▽

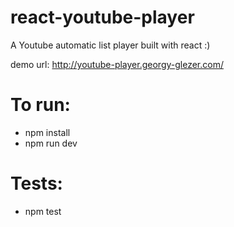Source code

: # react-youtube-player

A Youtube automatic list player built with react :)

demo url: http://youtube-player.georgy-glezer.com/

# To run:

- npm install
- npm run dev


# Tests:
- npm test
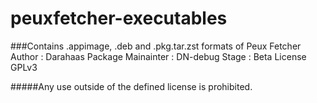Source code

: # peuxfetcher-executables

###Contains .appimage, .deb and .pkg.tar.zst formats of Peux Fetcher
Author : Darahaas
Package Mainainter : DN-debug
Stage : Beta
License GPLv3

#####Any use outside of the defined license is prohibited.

△
▽

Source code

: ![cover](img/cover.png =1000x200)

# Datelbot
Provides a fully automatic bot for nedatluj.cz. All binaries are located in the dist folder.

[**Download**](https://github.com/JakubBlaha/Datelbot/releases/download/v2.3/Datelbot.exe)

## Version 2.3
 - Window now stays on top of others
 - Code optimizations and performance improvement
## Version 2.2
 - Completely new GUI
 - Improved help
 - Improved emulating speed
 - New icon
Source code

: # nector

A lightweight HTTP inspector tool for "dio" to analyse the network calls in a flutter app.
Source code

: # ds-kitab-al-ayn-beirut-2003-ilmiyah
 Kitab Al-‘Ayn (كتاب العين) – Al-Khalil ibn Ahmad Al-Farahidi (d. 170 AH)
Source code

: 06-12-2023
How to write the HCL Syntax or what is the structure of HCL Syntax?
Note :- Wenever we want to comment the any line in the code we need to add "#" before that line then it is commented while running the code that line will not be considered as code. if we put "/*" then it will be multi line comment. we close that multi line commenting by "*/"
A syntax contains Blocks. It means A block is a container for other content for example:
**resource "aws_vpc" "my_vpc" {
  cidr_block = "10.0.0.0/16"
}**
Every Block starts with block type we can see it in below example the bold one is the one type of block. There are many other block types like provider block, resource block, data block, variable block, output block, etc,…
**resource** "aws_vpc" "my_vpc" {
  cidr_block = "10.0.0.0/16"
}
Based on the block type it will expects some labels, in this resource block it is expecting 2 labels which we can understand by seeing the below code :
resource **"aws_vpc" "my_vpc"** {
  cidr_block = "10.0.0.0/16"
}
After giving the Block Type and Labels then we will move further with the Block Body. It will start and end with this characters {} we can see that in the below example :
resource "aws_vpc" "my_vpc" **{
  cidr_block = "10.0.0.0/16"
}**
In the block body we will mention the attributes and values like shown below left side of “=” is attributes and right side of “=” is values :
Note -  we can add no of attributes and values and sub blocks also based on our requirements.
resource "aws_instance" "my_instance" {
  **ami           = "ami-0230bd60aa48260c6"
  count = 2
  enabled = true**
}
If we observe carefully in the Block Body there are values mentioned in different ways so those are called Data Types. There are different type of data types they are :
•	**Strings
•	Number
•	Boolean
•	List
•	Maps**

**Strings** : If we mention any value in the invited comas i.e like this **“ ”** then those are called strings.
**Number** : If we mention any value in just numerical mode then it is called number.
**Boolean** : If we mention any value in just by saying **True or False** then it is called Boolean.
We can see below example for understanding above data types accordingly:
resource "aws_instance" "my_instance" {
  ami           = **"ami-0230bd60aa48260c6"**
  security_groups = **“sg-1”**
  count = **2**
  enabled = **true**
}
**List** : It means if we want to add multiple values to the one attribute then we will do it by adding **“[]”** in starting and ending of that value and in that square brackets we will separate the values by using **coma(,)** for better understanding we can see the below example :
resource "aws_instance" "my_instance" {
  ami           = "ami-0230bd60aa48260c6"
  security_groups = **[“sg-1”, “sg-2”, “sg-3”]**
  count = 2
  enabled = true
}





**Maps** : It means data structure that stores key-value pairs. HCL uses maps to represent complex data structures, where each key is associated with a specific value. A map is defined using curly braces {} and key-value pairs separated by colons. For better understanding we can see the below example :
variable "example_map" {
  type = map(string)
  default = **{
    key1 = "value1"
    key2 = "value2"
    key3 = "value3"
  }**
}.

△

→ YOUR GOAL
For every line in the data above that holds "using", return the line itself.

→ YOUR RESPONSE
**List** : It means if we want to add multiple values to the one attribute then we will do it by adding **“[]”** in starting and ending of that value and in that square brackets we will separate the values by using **coma(,)** for better understanding we can see the below example :
**Maps** : It means data structure that stores key-value pairs. HCL uses maps to represent complex data structures, where each key is associated with a specific value. A map is defined using curly braces {} and key-value pairs separated by colons. For better understanding we can see the below example :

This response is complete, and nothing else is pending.